A l’inverse, traquer les anti-balaka revient à puiser de l’eau avec une passoire. Pour autant, si l’on veut vraiment les désarmer sur Bangui, on sait où aller: leurs leaders vivent dans le quartier Boeing, en face de la base Sangaris de l’aéroport M’Poko. Une opération massive sur ce site aurait le mérite d’envoyer un message clair. Lorsque je l’ai rencontré à la fin de la semaine dernière, le général Francisco Soriano [patron du dispositif] était très fier de m’informer de la saisie par ses hommes de deux grenades détenues par des miliciens chrétiens. Mais ces deux grenades ne leur manqueront guère: ils en ont stocké des centaines dans leur bastion de Boeing.

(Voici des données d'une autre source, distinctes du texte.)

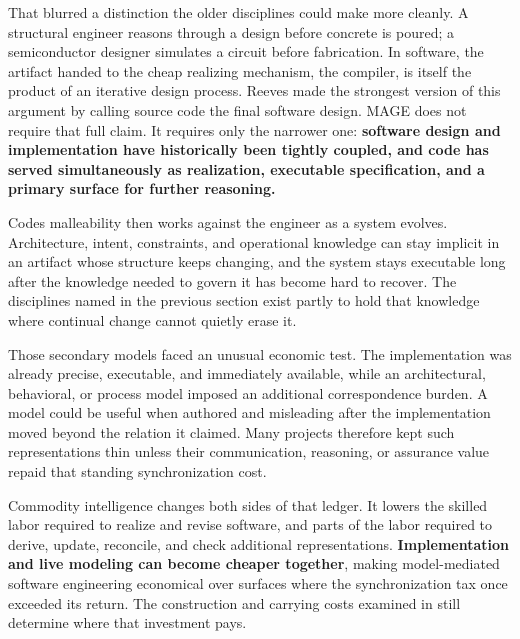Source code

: That blurred a distinction the older disciplines could make more cleanly. A structural engineer reasons through a design before concrete is poured; a semiconductor designer simulates a circuit before fabrication. In software, the artifact handed to the cheap realizing mechanism, the compiler, is itself the product of an iterative design process. Reeves made the strongest version of this argument by calling source code the final software design. MAGE does not require that full claim. It requires only the narrower one: \textbf{software design and implementation have historically been tightly coupled, and code has served simultaneously as realization, executable specification, and a primary surface for further reasoning.}

Code\textquotesingle s malleability then works against the engineer as a system evolves. Architecture, intent, constraints, and operational knowledge can stay implicit in an artifact whose structure keeps changing, and the system stays executable long after the knowledge needed to govern it has become hard to recover. The disciplines named in the previous section exist partly to hold that knowledge where continual change cannot quietly erase it.

Those secondary models faced an unusual economic test. The implementation was already precise, executable, and immediately available, while an architectural, behavioral, or process model imposed an additional correspondence burden. A model could be useful when authored and misleading after the implementation moved beyond the relation it claimed. Many projects therefore kept such representations thin unless their communication, reasoning, or assurance value repaid that standing synchronization cost.


Commodity intelligence changes both sides of that ledger. It lowers the skilled labor required to realize and revise software, and parts of the labor required to derive, update, reconcile, and check additional representations. \textbf{Implementation and live modeling can become cheaper together}, making model-mediated software engineering economical over surfaces where the synchronization tax once exceeded its return. The construction and carrying costs examined in  still determine where that investment pays.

Quelles relations entretenez-vous au jour le jour avec l’état-major de Sangaris et l’ambassade de France, à l’évidence irrités par la tonalité critiques des commentaires postés sur votre compte Twitter?
Quand j’alerte Sangaris sur un cas précis, je reçois en retour des promesses, rarement suivies d’effets. L’ambassadeur [Charles Malinas], quant à lui, me taxe de parti-pris francophobe, m’accuse de ne pas connaître le sens du mot massacre, s’obstine à dépeindre une situation « difficile mais stable », puis finit par refuser de me parler. Alors même que les services de renseignement français, tant civils que militaires, m’invitent à échanger avec eux.

Quel est, parmi les épisodes dont vous avez été le témoin au long des deux semaines écoulées, le plus significatif à vos yeux?

La scène a eu lieu le 29 janvier au quartier Combattant, non loin de l’aéroport. Sous le regard d’enfants et les rires de quelques badauds, plusieurs « chrétiens » s’acharnent sur le corps d’un musulman lynché à la machette. Ils lui coupent la main, l’émasculent et placent son sexe dans sa bouche, puis le poignardent à coups de couteaux et de tournevis. Les Français sont à un pâté de maisons de là. Quand je relate l’épisode à leur hiérarchie, on me répond qu’on est ici pour protéger les vivants, pas les morts. Or, la Convention de Genève assimile bien la mutilation de cadavres à un crime de guerre. Ce pays traverse un moment de démence. Laisser des gens agir ainsi, c’est ajouter à la folie.

De quelque bord qu’ils soient, les seigneurs de la guerre locaux redoutent-ils selon vous la justice internationale?
Oui. Un général de la Séléka m’a dit ceci : « Je sais que tu vas m’envoyer à la Cour pénale internationale [de La Haye], mais je ne suis quand même pas responsable des exactions des autres chefs. » La CPI a précisément été créée pour punir le genre de crimes de masse commis en RCA. Et son engagement pourrait avoir un effet significatif sur les acteurs de cette tragédie. Pourquoi ses responsables n’ont-ils pas encore envoyé d’enquêteurs sur place? Posez-leur la question.